Bu cevap nedense beni hep derinden etkilemiştir. Deniz’ i ne kadar özlediğini anlatıyor. Yol boyunca Denizden ve çocuklardan bahsediyoruz. Geçtiğimiz yollara umut serperek. Sonra şirin bir kafeye oturuyoruz. Tezer’ in en sevdiği içecekten söylüyorum. Limonlu çay. Birden yağmur başlıyor. Saatin kaç olduğunu düşünüyorum yine. Sanki yapacak önemli bir işim var gibi endişeleniyorum. İnsanlar koşuşturmaya başlıyor. Yağmurlu günlerde daha az günah işler insanlar. Çünkü herkes evlerine döner. Bunu düşününce saatin bir öneminin olmadığı huzuru yerleşiyor içime.

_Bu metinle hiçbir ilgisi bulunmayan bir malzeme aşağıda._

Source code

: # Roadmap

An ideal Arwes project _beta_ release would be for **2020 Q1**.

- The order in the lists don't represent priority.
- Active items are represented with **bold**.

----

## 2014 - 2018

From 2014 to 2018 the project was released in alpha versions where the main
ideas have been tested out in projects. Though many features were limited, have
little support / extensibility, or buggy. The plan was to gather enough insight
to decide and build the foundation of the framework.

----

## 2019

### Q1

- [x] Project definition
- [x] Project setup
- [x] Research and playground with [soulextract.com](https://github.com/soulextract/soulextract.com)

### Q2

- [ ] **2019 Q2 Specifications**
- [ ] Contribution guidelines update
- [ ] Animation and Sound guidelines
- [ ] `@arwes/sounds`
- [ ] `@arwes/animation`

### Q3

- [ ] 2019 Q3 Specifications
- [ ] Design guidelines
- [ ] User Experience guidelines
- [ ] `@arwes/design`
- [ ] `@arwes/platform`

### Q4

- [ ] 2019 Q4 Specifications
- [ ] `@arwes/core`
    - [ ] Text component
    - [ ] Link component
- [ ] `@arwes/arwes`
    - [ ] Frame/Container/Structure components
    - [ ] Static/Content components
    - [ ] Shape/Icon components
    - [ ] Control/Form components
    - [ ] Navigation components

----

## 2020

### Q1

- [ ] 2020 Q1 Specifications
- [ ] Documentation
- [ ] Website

Tezer karşımda dışarıyı seyrediyor. Ben yanımdaki kediyi seviyorum. İkimizin hüznü ağır gelmiş olacak ki birbirimizin yüzüne bakamıyoruz uzun bir süre.
Pavese’ ye ne denli bağlı olduğunu otel odasına gidince anlıyorum bir kez daha. Kitaplarına bakıyor. Fotoğraflarına bakıyor. Sanki geçmişiyle hesaplaşıyor. Hem kendi geçmişi hem Pavese’ nin geçmişi… Derin bir özlem duyuyor ona. Ben de geçmişimle hesaplaşıyorum. Sadece kendi geçmişimle de değil üstelik. Hem Tezer’ in hem Pavese’ nin. Ay ve Şenlik kitabı Tezer’ in en sevdiği kitap! Kırsal kesimin ahlak anlaşını ve yazgıya karşı koymanın anlamsızlığını anlatıyor kitabında Pavese. Ne güzel bir kitaptır. Tezer’ in kader algısı üzerinde durması, insanlardan uzaklaşması, yaşamın biçimsizliğinde savrulması yani varoluşsal derdinde bu kitap kesinlikle çok etkili. Campari içiyoruz birlikte. Ağır bir bira. Ama seviyorum ağzımda bıraktığı tadı. Çirkin politikadan konuşuyoruz bir anda. Öldürdükleri çocuk bedenlerinden, çaldıkları umutlardan nasıl korkmadıklarını nasıl kendi çocukları için endişe duymadıklarını düşünüyoruz. Aşklarından bahsetmesini istiyorum bir ara. Onun güzel aşklarından, heyecanlarından, umutlarından en çokta korkularından. Konuşmak istemiyor.
Bir ara onun sıkıldığını düşünüp balkona çıkıyorum. Sonra aklıma çok güzel bir fikir geliyor. Hızla içeri koşup yatağın üzerindeki nevresimi yere deviriyorum. Yatağın beyaz çarşafını tuttuğum gibi balkona koşuyorum. Merakla geliyor yanıma. Beyaz çarşafı sıkıca direğe bağlıyorum. Bu bizim bayrağımız olsun diyorum. Bir sigara yakıyor. Bana da veriyor dumanından. Gün hiç bitsin istemiyorum. Tezer’ i öyle çok seviyorum ki. Hayatımın en anlamlı kadını. Beni ben yapan insan. Düşüncelerime yön veren, olgunlaştıran, hayata hazırlayan, yüreğimi hüzünle daraltırken bir anda kırlarda koşturan kadın. Nasıl onu düşününce kırlarda koşturmaz yüreğim?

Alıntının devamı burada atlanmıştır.